# poloroid tv turns on but screen remains blank/nonresponsive



## bsj0002 (Jun 30, 2010)

model: poloroid 37" FLM-373B

problem: the set clearly is recieving power as indicated by the l.e.d. light but when i turn it on the screen does nothing. i have the thing apart now and would really appreciate some direction.


----------



## telecom69 (Oct 12, 2001)

Wonder if this could be the same problem,have a look and see http://www.fixya.com/support/r741402-polaroid_flm_373b_lcd_tv_black_screen


----------



## Wino (Dec 1, 2001)

Polaroid undoubtedly has the worse customer service in the industry. I have a FLM3232 (2nd unit - first was returned defective) which developed a problem with mute control. Had in shop to repair under warranty, but problem persisted. We are now well into our 4th year awaiting a new control board from Polaroid. Polaroid will never see another penny from me.

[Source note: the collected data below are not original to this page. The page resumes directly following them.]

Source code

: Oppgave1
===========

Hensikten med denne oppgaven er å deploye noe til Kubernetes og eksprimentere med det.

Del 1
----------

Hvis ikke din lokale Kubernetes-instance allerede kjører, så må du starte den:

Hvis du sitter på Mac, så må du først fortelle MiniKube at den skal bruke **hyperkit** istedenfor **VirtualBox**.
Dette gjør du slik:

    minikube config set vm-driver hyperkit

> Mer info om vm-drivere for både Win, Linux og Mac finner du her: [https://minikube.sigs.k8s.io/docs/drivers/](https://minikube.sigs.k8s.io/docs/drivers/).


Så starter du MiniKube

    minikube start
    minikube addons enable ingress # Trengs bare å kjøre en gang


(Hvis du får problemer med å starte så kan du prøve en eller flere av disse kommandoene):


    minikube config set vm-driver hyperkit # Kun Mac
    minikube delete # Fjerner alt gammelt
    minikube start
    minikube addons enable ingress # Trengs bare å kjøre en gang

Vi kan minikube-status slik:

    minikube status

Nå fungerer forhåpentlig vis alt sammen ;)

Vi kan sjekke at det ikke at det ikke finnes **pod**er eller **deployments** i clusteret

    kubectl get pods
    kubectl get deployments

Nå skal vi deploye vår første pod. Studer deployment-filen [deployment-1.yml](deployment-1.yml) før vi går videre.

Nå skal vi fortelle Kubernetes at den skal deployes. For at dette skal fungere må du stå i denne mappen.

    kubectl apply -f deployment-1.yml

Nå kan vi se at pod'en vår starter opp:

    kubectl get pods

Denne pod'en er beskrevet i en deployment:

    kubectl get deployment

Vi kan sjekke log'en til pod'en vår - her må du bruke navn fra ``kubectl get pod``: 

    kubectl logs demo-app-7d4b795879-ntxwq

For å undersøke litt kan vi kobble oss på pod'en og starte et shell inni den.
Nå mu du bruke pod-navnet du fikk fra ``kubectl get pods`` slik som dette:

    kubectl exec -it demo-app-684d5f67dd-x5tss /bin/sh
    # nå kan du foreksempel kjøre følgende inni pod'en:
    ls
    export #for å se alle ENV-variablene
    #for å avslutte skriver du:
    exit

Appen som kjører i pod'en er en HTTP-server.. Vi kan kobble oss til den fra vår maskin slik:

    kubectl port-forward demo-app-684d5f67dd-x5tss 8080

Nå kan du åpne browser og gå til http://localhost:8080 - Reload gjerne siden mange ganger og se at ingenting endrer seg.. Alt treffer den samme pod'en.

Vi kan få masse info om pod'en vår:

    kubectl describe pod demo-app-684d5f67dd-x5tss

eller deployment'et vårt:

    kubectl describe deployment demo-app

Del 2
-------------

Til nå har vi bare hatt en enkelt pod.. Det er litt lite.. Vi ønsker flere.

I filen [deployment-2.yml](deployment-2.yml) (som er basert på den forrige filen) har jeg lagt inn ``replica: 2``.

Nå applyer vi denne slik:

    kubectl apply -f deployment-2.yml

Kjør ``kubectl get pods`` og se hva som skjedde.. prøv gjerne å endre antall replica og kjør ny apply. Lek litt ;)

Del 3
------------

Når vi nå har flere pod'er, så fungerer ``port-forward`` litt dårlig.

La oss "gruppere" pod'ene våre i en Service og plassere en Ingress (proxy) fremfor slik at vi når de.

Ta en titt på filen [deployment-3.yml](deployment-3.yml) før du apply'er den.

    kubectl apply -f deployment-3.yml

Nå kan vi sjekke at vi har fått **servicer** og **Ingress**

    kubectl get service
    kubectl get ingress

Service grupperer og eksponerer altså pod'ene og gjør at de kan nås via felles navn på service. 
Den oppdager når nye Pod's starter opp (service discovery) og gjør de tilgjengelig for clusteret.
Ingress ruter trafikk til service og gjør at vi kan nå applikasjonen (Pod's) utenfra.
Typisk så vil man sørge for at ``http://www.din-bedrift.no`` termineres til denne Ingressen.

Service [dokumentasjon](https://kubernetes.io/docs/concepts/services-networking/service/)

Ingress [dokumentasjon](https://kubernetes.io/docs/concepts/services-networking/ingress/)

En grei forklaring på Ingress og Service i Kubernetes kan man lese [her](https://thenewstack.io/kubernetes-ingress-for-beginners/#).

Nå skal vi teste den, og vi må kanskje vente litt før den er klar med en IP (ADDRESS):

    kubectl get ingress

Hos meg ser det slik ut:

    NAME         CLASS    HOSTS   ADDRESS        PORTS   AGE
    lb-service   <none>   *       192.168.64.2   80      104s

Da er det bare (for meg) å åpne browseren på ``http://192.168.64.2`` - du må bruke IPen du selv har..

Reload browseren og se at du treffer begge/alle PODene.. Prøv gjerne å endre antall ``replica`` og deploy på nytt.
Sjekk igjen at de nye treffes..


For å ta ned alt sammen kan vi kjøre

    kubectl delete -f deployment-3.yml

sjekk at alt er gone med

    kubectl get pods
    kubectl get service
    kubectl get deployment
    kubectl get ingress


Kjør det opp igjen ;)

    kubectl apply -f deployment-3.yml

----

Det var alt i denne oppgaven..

In any case, bookmarking this thread.


----------



## nightowl12259 (Dec 17, 2008)

thanks


----------



## wacor (Feb 22, 2005)

Wino said:


> Polaroid undoubtedly has the worse customer service in the industry. I have a FLM3232 (2nd unit - first was returned defective) which developed a problem with mute control. Had in shop to repair under warranty, but problem persisted. We are now well into our 4th year awaiting a new control board from Polaroid. Polaroid will never see another penny from me.
> 
> In any case, bookmarking this thread.


You did not blame it on Bush


----------



## Wino (Dec 1, 2001)

wacor said:


> You did not blame it on Bush


That goes without saying.:up:


----------